Mail startup Outbox just announced that it’s shutting down its current service.
The company has one of those ideas that’s both intriguing and slightly crazy sounding — it sent people by your home to pick up your physical mail, then it digitized that mail, all for $4.99 a month.
After a pilot program in Austin, Outbox launched the service in San Francisco a year ago, and it raised a $5 million Series A led by Floodgate over the summer.

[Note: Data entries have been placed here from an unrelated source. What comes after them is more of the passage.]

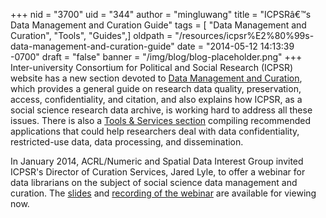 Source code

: +++
nid = "3700"
uid = "344"
author = "mingluwang"
title = "ICPSRâ€™s Data Management and Curation Guide"
tags = [ "Data Management and Curation", "Tools", "Guides",]
oldpath = "/resources/icpsr%E2%80%99s-data-management-and-curation-guide"
date = "2014-05-12 14:13:39 -0700"
draft = "false"
banner = "/img/blog/blog-placeholder.png"
+++
Inter-university Consortium for Political and Social Research (ICPSR)
website has a new section devoted to [Data Management and
Curation](http://www.icpsr.umich.edu/icpsrweb/content/datamanagement/index.html),
which provides a general guide on research data quality, preservation,
access, confidentiality, and citation, and also explains how ICPSR, as a
social science research data archive, is working hard to address all
these issues. There is also a [Tools & Services
section](http://www.icpsr.umich.edu/icpsrweb/content/datamanagement/tools.html)
compiling recommended applications that could help researchers deal with
data confidentiality, restricted-use data, data processing, and
dissemination.

In January 2014, ACRL/Numeric and Spatial Data Interest Group invited
ICPSR's Director of Curation Services, Jared Lyle, to offer a webinar
for data librarians on the subject of social science data management and
curation. The
[slides](http://connect.ala.org/file-manager/download/group/85286/Webinar%20Slides/20140113_acrl_lyle.pptx)
and [recording of the webinar](http://youtu.be/V2GyfCjzCkA) are
available for viewing now.
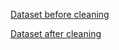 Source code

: [Dataset before cleaning](https://drive.google.com/drive/folders/1VhE5seTIIQLxqr6yoz2HlzB7J02SeIAI?usp=drive_link)

[Dataset after cleaning](https://drive.google.com/drive/folders/1-n0S6wX2hBlV0RM7TxKSuPliLh4mKTjL?usp=drive_link)
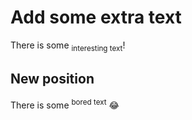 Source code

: # **Add some extra text**
There is some <sub>interesting text</sub>!
## New position
There is some <sup>bored text</sup> 😂
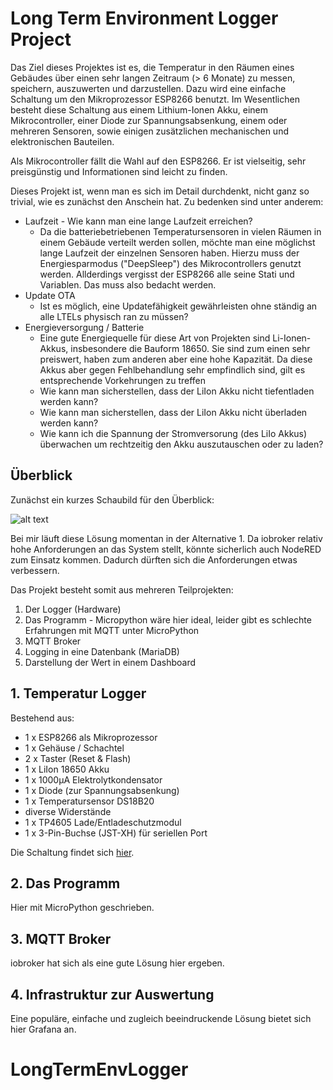 # Long Term Environment Logger Project

Das Ziel dieses Projektes ist es, die Temperatur in den Räumen eines Gebäudes über einen sehr langen Zeitraum (> 6 Monate) zu messen, speichern, auszuwerten und darzustellen. Dazu wird eine einfache Schaltung um den Mikroprozessor ESP8266 benutzt. Im Wesentlichen besteht diese Schaltung aus einem Lithium-Ionen Akku, einem Mikrocontroller, einer Diode zur Spannungsabsenkung, einem oder mehreren Sensoren, sowie einigen zusätzlichen mechanischen und elektronischen Bauteilen.

Als Mikrocontroller fällt die Wahl auf den ESP8266. Er ist vielseitig, sehr preisgünstig und Informationen sind leicht zu finden.

Dieses Projekt ist, wenn man es sich im Detail durchdenkt, nicht ganz so trivial, wie es zunächst den Anschein hat. Zu bedenken sind unter anderem:

* Laufzeit - Wie kann man eine lange Laufzeit erreichen?
	* Da die batteriebetriebenen Temperatursensoren in vielen Räumen in einem Gebäude verteilt werden sollen, möchte man eine möglichst lange Laufzeit der einzelnen Sensoren haben. Hierzu muss der Energiesparmodus ("DeepSleep") des Mikrocontrollers genutzt werden. Allderdings vergisst der ESP8266 alle seine Stati und Variablen. Das muss also bedacht werden.
* Update OTA
	* Ist es möglich, eine Updatefähigkeit gewährleisten ohne ständig an alle LTELs physisch ran zu müssen?
* Energieversorgung / Batterie
	* Eine gute Energiequelle für diese Art von Projekten sind Li-Ionen-Akkus, insbesondere die Bauform 18650. Sie sind zum einen sehr preiswert, haben zum anderen aber eine hohe Kapazität. Da diese Akkus aber gegen Fehlbehandlung sehr empfindlich sind, gilt es entsprechende Vorkehrungen zu treffen
	* Wie kann man sicherstellen, dass der LiIon Akku nicht tiefentladen werden kann? 
	* Wie kann man sicherstellen, dass der LiIon Akku nicht überladen werden kann?
	* Wie kann ich die Spannung der Stromversorung (des LiIo Akkus) überwachen um rechtzeitig den Akku auszutauschen oder zu laden?

## Überblick

Zunächst ein kurzes Schaubild für den Überblick:

![alt text](<https://github.com/ThomasStolt/LongTermEnvLogger/blob/master/Solution%20Architecture%2020200317.png>)

Bei mir läuft diese Lösung momentan in der Alternative 1. Da iobroker relativ hohe Anforderungen an das System stellt, könnte sicherlich auch NodeRED zum Einsatz kommen. Dadurch dürften sich die Anforderungen etwas verbessern.

Das Projekt besteht somit aus mehreren Teilprojekten:

1. Der Logger (Hardware)
2. Das Programm - Micropython wäre hier ideal, leider gibt es schlechte Erfahrungen mit MQTT unter MicroPython
3. MQTT Broker
4. Logging in eine Datenbank (MariaDB)
4. Darstellung der Wert in einem Dashboard


## 1. Temperatur Logger
Bestehend aus:
* 1 x ESP8266 als Mikroprozessor
* 1 x Gehäuse / Schachtel
* 2 x Taster (Reset & Flash)
* 1 x LiIon 18650 Akku
* 1 x 1000µA Elektrolytkondensator
* 1 x Diode (zur Spannungsabsenkung)
* 1 x Temperatursensor DS18B20
* diverse Widerstände
* 1 x TP4605 Lade/Entladeschutzmodul
* 1 x 3-Pin-Buchse (JST-XH) für seriellen Port

Die Schaltung findet sich [hier](https://github.com/Crayfish68/LongTermEnvLogger/blob/master/kicad/PDF/LTEL_Schaltplan.pdf).

## 2. Das Programm
Hier mit MicroPython geschrieben.

## 3. MQTT Broker
iobroker hat sich als eine gute Lösung hier ergeben.


## 4. Infrastruktur zur Auswertung
Eine populäre, einfache und zugleich beeindruckende Lösung bietet sich hier Grafana an.


# LongTermEnvLogger
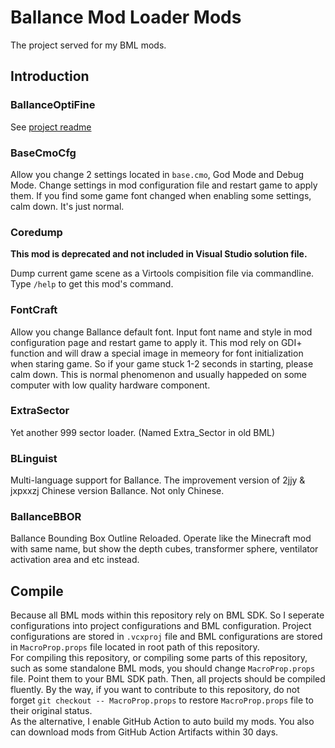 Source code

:# Ballance Mod Loader Mods

The project served for my BML mods.

## Introduction

### BallanceOptiFine

See [project readme](./BallanceOptiFine/README.md)

### BaseCmoCfg

Allow you change 2 settings located in `base.cmo`, God Mode and Debug Mode. Change settings in mod configuration file and restart game to apply them. If you find some game font changed when enabling some settings, calm down. It's just normal.

### Coredump

**This mod is deprecated and not included in Visual Studio solution file.**

Dump current game scene as a Virtools compisition file via commandline. Type `/help` to get this mod's command.

### FontCraft

Allow you change Ballance default font. Input font name and style in mod configuration page and restart game to apply it. This mod rely on GDI+ function and will draw a special image in memeory for font initialization when staring game. So if your game stuck 1-2 seconds in starting, please calm down. This is normal phenomenon and usually happeded on some computer with low quality hardware component.

### ExtraSector

Yet another 999 sector loader. (Named Extra_Sector in old BML)

### BLinguist

Multi-language support for Ballance. The improvement version of 2jjy & jxpxxzj Chinese version Ballance. Not only Chinese.

### BallanceBBOR

Ballance Bounding Box Outline Reloaded. Operate like the Minecraft mod with same name, but show the depth cubes, transformer sphere, ventilator activation area and etc instead.

## Compile

Because all BML mods within this repository rely on BML SDK. So I seperate configurations into project configurations and BML configuration. Project configurations are stored in `.vcxproj` file and BML configurations are stored in `MacroProp.props` file located in root path of this repository.  
For compiling this repository, or compiling some parts of this repository, such as some standalone BML mods, you should change `MacroProp.props` file. Point them to your BML SDK path. Then, all projects should be compiled fluently. By the way, if you want to contribute to this repository, do not forget `git checkout -- MacroProp.props` to restore `MacroProp.props` file to their original status.  
As the alternative, I enable GitHub Action to auto build my mods. You also can download mods from GitHub Action Artifacts within 30 days.
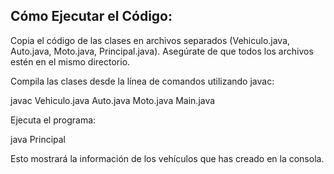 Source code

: Cómo Ejecutar el Código:
-----------------------
Copia el código de las clases en archivos separados (Vehiculo.java, Auto.java, Moto.java, Principal.java).
Asegúrate de que todos los archivos estén en el mismo directorio.

Compila las clases desde la línea de comandos utilizando javac:

javac Vehiculo.java Auto.java Moto.java Main.java

Ejecuta el programa:

java Principal

Esto mostrará la información de los vehículos que has creado en la consola. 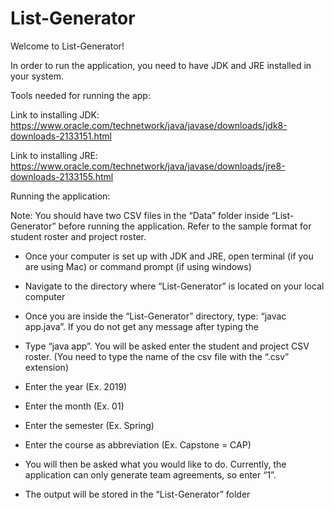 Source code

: # List-Generator

Welcome to List-Generator!

In order to run the application, you need to have JDK and JRE installed in your system.

Tools needed for running the app:

Link to installing JDK: https://www.oracle.com/technetwork/java/javase/downloads/jdk8-downloads-2133151.html

Link to installing JRE: https://www.oracle.com/technetwork/java/javase/downloads/jre8-downloads-2133155.html

Running the application:

Note: You should have two CSV files in the “Data” folder inside “List-Generator” before running the application. Refer to the sample format for student roster and project roster. 

- Once your computer is set up with JDK and JRE, open terminal (if you are using Mac) or command prompt (if using windows)

-  Navigate to the directory where “List-Generator” is located on your local computer

-  Once you are inside the “List-Generator” directory, type: “javac app.java”. If you do not get any message after typing the 

-  Type “java app”. You will be asked enter the student and project CSV roster. (You need to type the name of the csv file with the “.csv” extension)

- Enter the year (Ex. 2019)

- Enter the month (Ex. 01)

- Enter the semester (Ex. Spring)

- Enter the course as abbreviation (Ex. Capstone = CAP)

- You will then be asked what you would like to do. Currently, the application can only generate team agreements, so enter “1”. 

- The output will be stored in the “List-Generator” folder
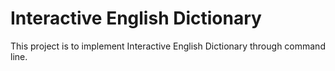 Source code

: # Interactive English Dictionary

This project is to implement Interactive English Dictionary through command line.
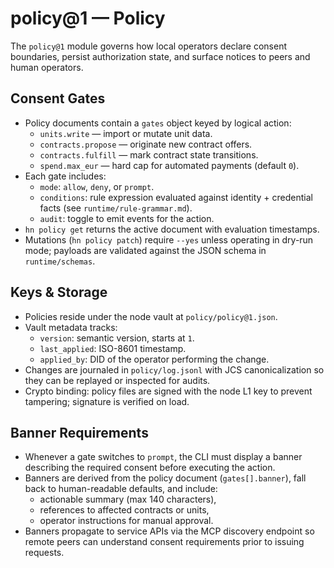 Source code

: # policy@1 — Policy

The `policy@1` module governs how local operators declare consent boundaries,
persist authorization state, and surface notices to peers and human operators.

## Consent Gates

- Policy documents contain a `gates` object keyed by logical action:
  - `units.write` — import or mutate unit data.
  - `contracts.propose` — originate new contract offers.
  - `contracts.fulfill` — mark contract state transitions.
  - `spend.max_eur` — hard cap for automated payments (default `0`).
- Each gate includes:
  - `mode`: `allow`, `deny`, or `prompt`.
  - `conditions`: rule expression evaluated against identity + credential
    facts (see `runtime/rule-grammar.md`).
  - `audit`: toggle to emit events for the action.
- `hn policy get` returns the active document with evaluation timestamps.
- Mutations (`hn policy patch`) require `--yes` unless operating in dry-run
  mode; payloads are validated against the JSON schema in `runtime/schemas`.

## Keys & Storage

- Policies reside under the node vault at `policy/policy@1.json`.
- Vault metadata tracks:
  - `version`: semantic version, starts at `1`.
  - `last_applied`: ISO-8601 timestamp.
  - `applied_by`: DID of the operator performing the change.
- Changes are journaled in `policy/log.jsonl` with JCS canonicalization so
  they can be replayed or inspected for audits.
- Crypto binding: policy files are signed with the node L1 key to prevent
  tampering; signature is verified on load.

## Banner Requirements

- Whenever a gate switches to `prompt`, the CLI must display a banner
  describing the required consent before executing the action.
- Banners are derived from the policy document (`gates[].banner`), fall back to
  human-readable defaults, and include:
  - actionable summary (max 140 characters),
  - references to affected contracts or units,
  - operator instructions for manual approval.
- Banners propagate to service APIs via the MCP discovery endpoint so remote
  peers can understand consent requirements prior to issuing requests.
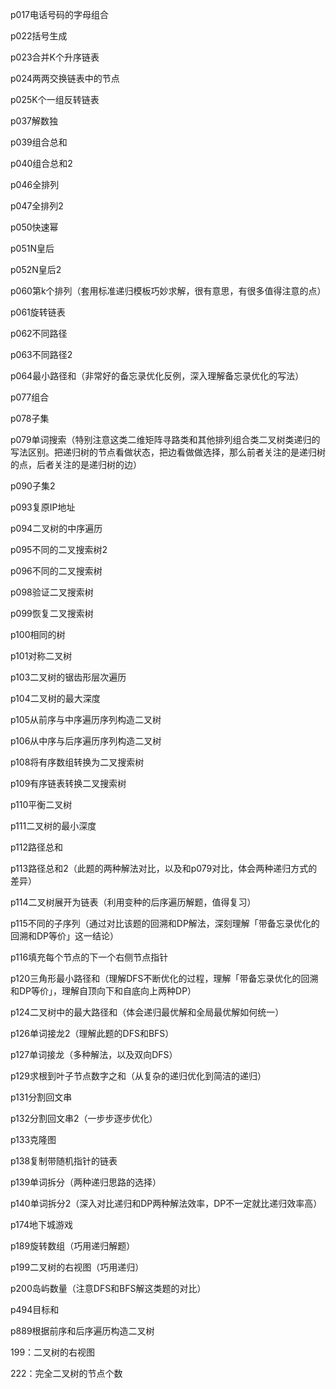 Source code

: 
p017电话号码的字母组合

p022括号生成

p023合并K个升序链表

p024两两交换链表中的节点

p025K个一组反转链表

p037解数独

p039组合总和

p040组合总和2

p046全排列

p047全排列2

p050快速幂

p051N皇后

p052N皇后2

p060第k个排列（套用标准递归模板巧妙求解，很有意思，有很多值得注意的点）

p061旋转链表

p062不同路径

p063不同路径2

p064最小路径和（非常好的备忘录优化反例，深入理解备忘录优化的写法）

p077组合

p078子集

p079单词搜索（特别注意这类二维矩阵寻路类和其他排列组合类二叉树类递归的写法区别。把递归树的节点看做状态，把边看做做选择，那么前者关注的是递归树的点，后者关注的是递归树的边）

p090子集2

p093复原IP地址

p094二叉树的中序遍历

p095不同的二叉搜索树2

p096不同的二叉搜索树

p098验证二叉搜索树

p099恢复二叉搜索树

p100相同的树

p101对称二叉树

p103二叉树的锯齿形层次遍历

p104二叉树的最大深度

p105从前序与中序遍历序列构造二叉树

p106从中序与后序遍历序列构造二叉树

p108将有序数组转换为二叉搜索树

p109有序链表转换二叉搜索树

p110平衡二叉树

p111二叉树的最小深度

p112路径总和

p113路径总和2（此题的两种解法对比，以及和p079对比，体会两种递归方式的差异）

p114二叉树展开为链表（利用变种的后序遍历解题，值得复习）

p115不同的子序列（通过对比该题的回溯和DP解法，深刻理解「带备忘录优化的回溯和DP等价」这一结论）

p116填充每个节点的下一个右侧节点指针

p120三角形最小路径和（理解DFS不断优化的过程，理解「带备忘录优化的回溯和DP等价」，理解自顶向下和自底向上两种DP）

p124二叉树中的最大路径和（体会递归最优解和全局最优解如何统一）

p126单词接龙2（理解此题的DFS和BFS）

p127单词接龙（多种解法，以及双向DFS）

p129求根到叶子节点数字之和（从复杂的递归优化到简洁的递归）

p131分割回文串

p132分割回文串2（一步步逐步优化）

p133克隆图

p138复制带随机指针的链表

p139单词拆分（两种递归思路的选择）

p140单词拆分2（深入对比递归和DP两种解法效率，DP不一定就比递归效率高）

p174地下城游戏

p189旋转数组（巧用递归解题）

p199二叉树的右视图（巧用递归）

p200岛屿数量（注意DFS和BFS解这类题的对比）

p494目标和

p889根据前序和后序遍历构造二叉树

199：二叉树的右视图

222：完全二叉树的节点个数

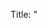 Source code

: Title: "<Title Here>" - DEI WG Community Office Hour -

Body:
<Heading>

Summary
<Summary>

Topics Discussed
1. <First Topic>
2. <Second Topic>
3. <Third Topic>

Learnings Observed
Mentees can ...

Maintainers can ...

Learn more today: Visit OpenSSF DEI Working Group - hyperlink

The company itself isn’t going away. Instead, the blog post says it’s “focusing our team and resources on a totally new product.” Outbox says there just weren’t enough people signing up to pay for the service, at least given the company’s costs:
However, after an extensive email marketing campaign to our waitlist, total yield from the waitlist was under 10 percent. And as we started marketing outside of this network, we had difficulty finding a repeatable and scalable acquisition channel. Across all of our efforts, our acquisition numbers were over $50 per lead.
As our marketing efforts lagged behind schedule, our density numbers remained consistently flat, causing us to spend about double our projected cost to service each customer. Even our most dense routes cost us approximately 20 percent more than our break-even target.
After several months of testing and refining, we reasonably concluded that we were executing well and collecting good data—it told us that there wasn’t enough demand to support the cost model.
That may not come as a huge surprise to the critics who found the idea impractical or downright creepy. I tried it out myself for a few months, but eventually canceled my subscription — I wasn’t bothered by Outbox employees opening my mail, it just wasn’t as useful as I’d hoped, and it was a pain for me to coordinate with a roommate who didn’t subscribe.
As for current customers, the company says they’ll will be able to download a copy of their digital archives until February 28.